九州上陸地の末盧国が唐津に比定されるのは伊都国が糸島に比定されるからであるが、唐津から糸島は唐津湾上を直線で約20㎞であり、わざわざ末盧国で船を捨てて500里(37km)も「陸行」することはない。

そもそも伊都国は「郡使の往来するに常に駐まる所」であり、伊都国が九州北岸にあれば郡使は一大国から直航で伊都国へ向かう筈。

朝鮮半島との通交の証である楽浪土器は北部九州において糸島の三雲遺跡から最も大量に出土しており、末盧国に比定される唐津の桜馬場遺跡では調査は結構多いにも関わらず、不明。

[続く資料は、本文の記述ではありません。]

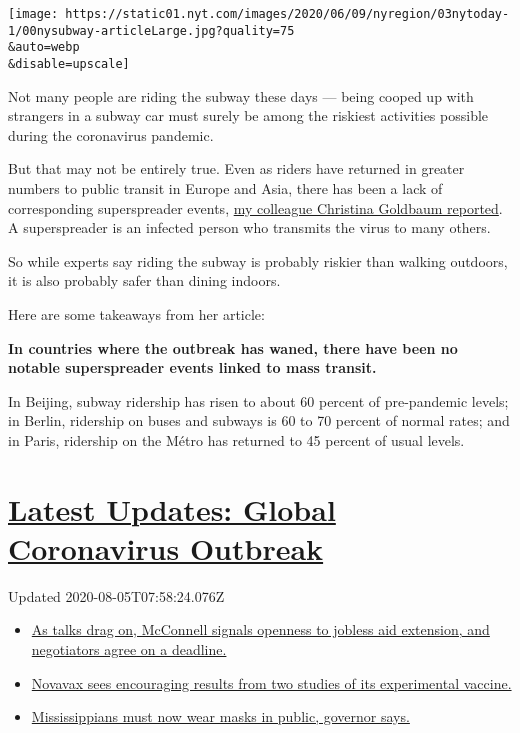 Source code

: \texttt{[image: https://static01.nyt.com/images/2020/06/09/nyregion/03nytoday-1/00nysubway-articleLarge.jpg?quality=75\\\&auto=webp\\\&disable=upscale]}

Not many people are riding the subway these days --- being cooped up
with strangers in a subway car must surely be among the riskiest
activities possible during the coronavirus pandemic.

But that may not be entirely true. Even as riders have returned in
greater numbers to public transit in Europe and Asia, there has been a
lack of corresponding superspreader events,
\href{https://www.nytimes.com/2020/08/02/nyregion/nyc-subway-coronavirus-safety.html}{my
colleague Christina Goldbaum reported}. A superspreader is an infected
person who transmits the virus to many others.

So while experts say riding the subway is probably riskier than walking
outdoors, it is also probably safer than dining indoors.

Here are some takeaways from her article:

\textbf{In countries where the outbreak has waned, there have been no
notable superspreader events linked to mass transit.}

In Beijing, subway ridership has risen to about 60 percent of
pre-pandemic levels; in Berlin, ridership on buses and subways is 60 to
70 percent of normal rates; and in Paris, ridership on the Métro has
returned to 45 percent of usual levels.

\hypertarget{latest-updates-global-coronavirus-outbreak}{%
\section{\texorpdfstring{\href{https://www.nytimes.com/2020/08/04/world/coronavirus-cases.html?action=click\&pgtype=Article\&state=default\&region=MAIN_CONTENT_1\&context=storylines_live_updates}{Latest
Updates: Global Coronavirus
Outbreak}}{Latest Updates: Global Coronavirus Outbreak}}\label{latest-updates-global-coronavirus-outbreak}}

Updated 2020-08-05T07:58:24.076Z

\begin{itemize}
\tightlist
\item
  \href{https://www.nytimes.com/2020/08/04/world/coronavirus-cases.html?action=click\&pgtype=Article\&state=default\&region=MAIN_CONTENT_1\&context=storylines_live_updates\#link-762df92}{As
  talks drag on, McConnell signals openness to jobless aid extension,
  and negotiators agree on a deadline.}
\item
  \href{https://www.nytimes.com/2020/08/04/world/coronavirus-cases.html?action=click\&pgtype=Article\&state=default\&region=MAIN_CONTENT_1\&context=storylines_live_updates\#link-1228a480}{Novavax
  sees encouraging results from two studies of its experimental
  vaccine.}
\item
  \href{https://www.nytimes.com/2020/08/04/world/coronavirus-cases.html?action=click\&pgtype=Article\&state=default\&region=MAIN_CONTENT_1\&context=storylines_live_updates\#link-794484ed}{Mississippians
  must now wear masks in public, governor says.}
\end{itemize}

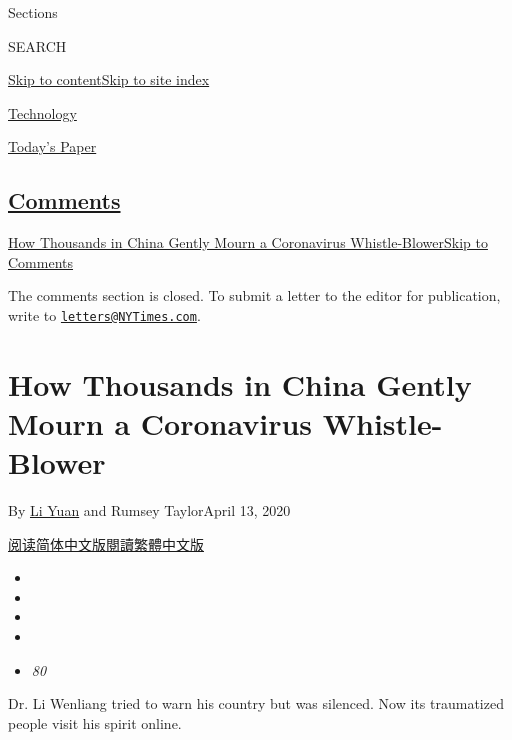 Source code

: Sections

SEARCH

\protect\hyperlink{site-content}{Skip to
content}\protect\hyperlink{site-index}{Skip to site index}

\href{https://www.nytimes3xbfgragh.onion/section/technology}{Technology}

\href{https://myaccount.nytimes3xbfgragh.onion/auth/login?response_type=cookie\&client_id=vi}{}

\href{https://www.nytimes3xbfgragh.onion/section/todayspaper}{Today's
Paper}

\hypertarget{comments}{%
\subsection{\texorpdfstring{\protect\hyperlink{commentsContainer}{Comments}}{Comments}}\label{comments}}

\href{}{How Thousands in China Gently Mourn a Coronavirus
Whistle-Blower}\href{}{Skip to Comments}

The comments section is closed. To submit a letter to the editor for
publication, write to
\href{mailto:letters@NYTimes.com}{\nolinkurl{letters@NYTimes.com}}.

\hypertarget{how-thousands-in-china-gently-mourn-a-coronavirus-whistle-blower}{%
\section{How Thousands in China Gently Mourn a Coronavirus
Whistle-Blower}\label{how-thousands-in-china-gently-mourn-a-coronavirus-whistle-blower}}

By \href{https://www.nytimes3xbfgragh.onion/by/li-yuan}{Li Yuan} and
Rumsey TaylorApril 13, 2020

\href{https://cn.nytimes3xbfgragh.onion/china/20200414/coronavirus-doctor-whistleblower-weibo/}{阅读简体中文版}\href{https://cn.nytimes3xbfgragh.onion/china/20200414/coronavirus-doctor-whistleblower-weibo/zh-hant/}{閱讀繁體中文版}

\begin{itemize}
\item
\item
\item
\item
\item
  \emph{80}
\end{itemize}

Dr. Li Wenliang tried to warn his country but was silenced. Now its
traumatized people visit his spirit online.

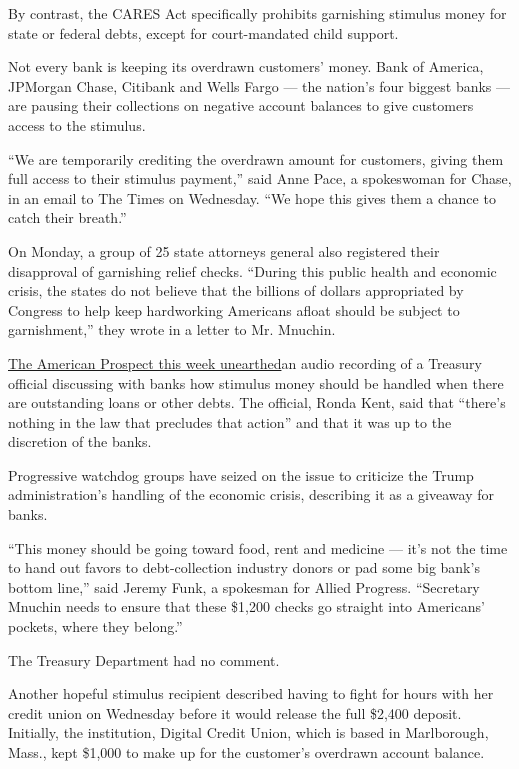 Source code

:By contrast, the CARES Act specifically prohibits garnishing stimulus
money for state or federal debts, except for court-mandated child
support.

Not every bank is keeping its overdrawn customers' money. Bank of
America, JPMorgan Chase, Citibank and Wells Fargo --- the nation's four
biggest banks --- are pausing their collections on negative account
balances to give customers access to the stimulus.

``We are temporarily crediting the overdrawn amount for customers,
giving them full access to their stimulus payment,'' said Anne Pace, a
spokeswoman for Chase, in an email to The Times on Wednesday. ``We hope
this gives them a chance to catch their breath.''

On Monday, a group of 25 state attorneys general also registered their
disapproval of garnishing relief checks. ``During this public health and
economic crisis, the states do not believe that the billions of dollars
appropriated by Congress to help keep hardworking Americans afloat
should be subject to garnishment,'' they wrote in a letter to Mr.
Mnuchin.

\href{https://prospect.org/coronavirus/banks-can-grab-stimulus-check-pay-debts/}{The
American Prospect this week unearthed}an audio recording of a Treasury
official discussing with banks how stimulus money should be handled when
there are outstanding loans or other debts. The official, Ronda Kent,
said that ``there's nothing in the law that precludes that action'' and
that it was up to the discretion of the banks.

Progressive watchdog groups have seized on the issue to criticize the
Trump administration's handling of the economic crisis, describing it as
a giveaway for banks.

``This money should be going toward food, rent and medicine --- it's not
the time to hand out favors to debt-collection industry donors or pad
some big bank's bottom line,'' said Jeremy Funk, a spokesman for Allied
Progress. ``Secretary Mnuchin needs to ensure that these \$1,200 checks
go straight into Americans' pockets, where they belong.''

The Treasury Department had no comment.

Another hopeful stimulus recipient described having to fight for hours
with her credit union on Wednesday before it would release the full
\$2,400 deposit. Initially, the institution, Digital Credit Union, which
is based in Marlborough, Mass., kept \$1,000 to make up for the
customer's overdrawn account balance.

楽浪土器は壱岐から直接糸島に搬入されているとみえ、唐津より糸島が九州の上陸地たる末盧国にふさわしい。

糸島の東南には脊振山地が「陸続」している。

末盧国から伊都国への「陸行」とは、背振山地の“陸続とした山並みを行くこと”である。

糸島の東南、直線距離で約37㎞の脊振山地南麓の丘陵に吉野ケ里がある。

吉野ケ里遺跡の建物群の一部は、郡使の常に駐まる所の「常処」かもしれない。